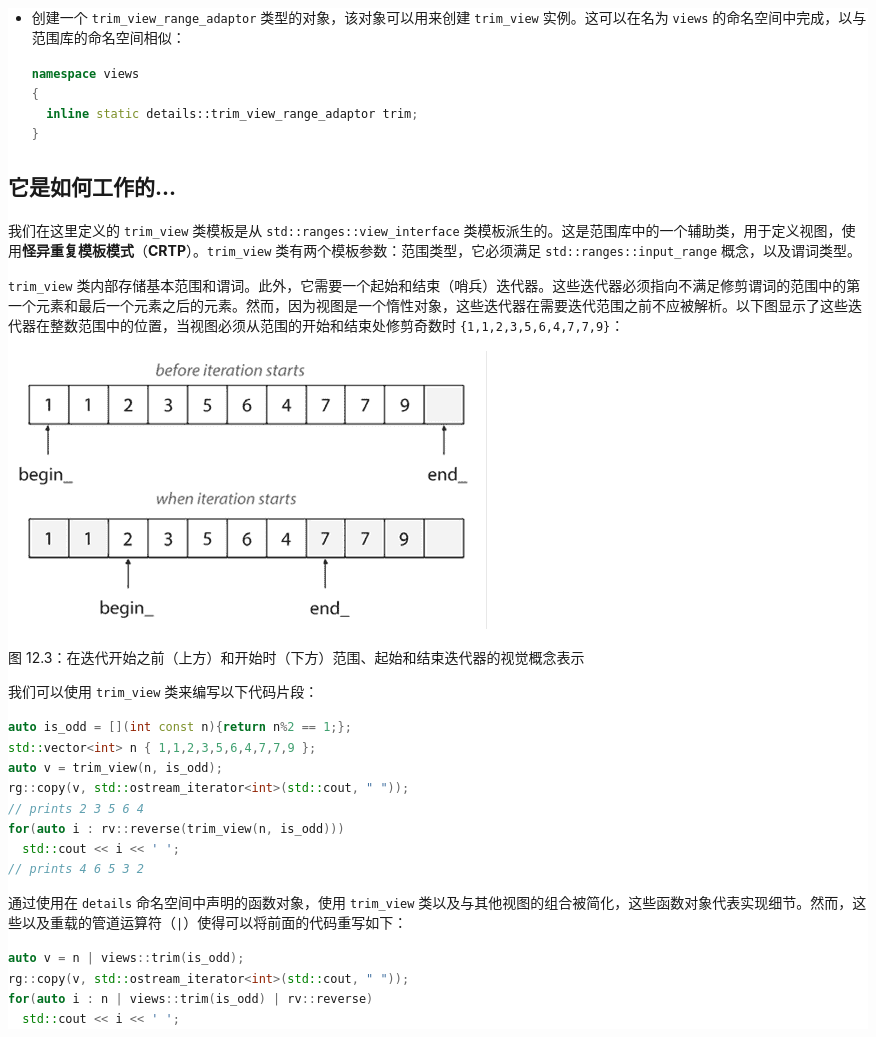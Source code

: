 +   创建一个 `trim_view_range_adaptor` 类型的对象，该对象可以用来创建 `trim_view` 实例。这可以在名为 `views` 的命名空间中完成，以与范围库的命名空间相似：

    ```cpp
    namespace views
    {
      inline static details::trim_view_range_adaptor trim;
    } 
    ```

## 它是如何工作的...

我们在这里定义的 `trim_view` 类模板是从 `std::ranges::view_interface` 类模板派生的。这是范围库中的一个辅助类，用于定义视图，使用**怪异重复模板模式**（**CRTP**）。`trim_view` 类有两个模板参数：范围类型，它必须满足 `std::ranges::input_range` 概念，以及谓词类型。

`trim_view` 类内部存储基本范围和谓词。此外，它需要一个起始和结束（哨兵）迭代器。这些迭代器必须指向不满足修剪谓词的范围中的第一个元素和最后一个元素之后的元素。然而，因为视图是一个惰性对象，这些迭代器在需要迭代范围之前不应被解析。以下图显示了这些迭代器在整数范围中的位置，当视图必须从范围的开始和结束处修剪奇数时 `{1,1,2,3,5,6,4,7,7,9}`：

![计算机屏幕截图  描述自动生成](img/B21549_12_03.png)

图 12.3：在迭代开始之前（上方）和开始时（下方）范围、起始和结束迭代器的视觉概念表示

我们可以使用 `trim_view` 类来编写以下代码片段：

```cpp
auto is_odd = [](int const n){return n%2 == 1;};
std::vector<int> n { 1,1,2,3,5,6,4,7,7,9 };
auto v = trim_view(n, is_odd);
rg::copy(v, std::ostream_iterator<int>(std::cout, " "));
// prints 2 3 5 6 4
for(auto i : rv::reverse(trim_view(n, is_odd)))
  std::cout << i << ' ';
// prints 4 6 5 3 2 
```

通过使用在 `details` 命名空间中声明的函数对象，使用 `trim_view` 类以及与其他视图的组合被简化，这些函数对象代表实现细节。然而，这些以及重载的管道运算符（`|`）使得可以将前面的代码重写如下：

```cpp
auto v = n | views::trim(is_odd);
rg::copy(v, std::ostream_iterator<int>(std::cout, " "));
for(auto i : n | views::trim(is_odd) | rv::reverse)
  std::cout << i << ' '; 
```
============================================================
-- Work request --
In the material above, each line with the word "views" should be copied.

-- Expected answer --
: +   创建一个 `trim_view_range_adaptor` 类型的对象，该对象可以用来创建 `trim_view` 实例。这可以在名为 `views` 的命名空间中完成，以与范围库的命名空间相似：
    namespace views
auto v = n | views::trim(is_odd);
for(auto i : n | views::trim(is_odd) | rv::reverse)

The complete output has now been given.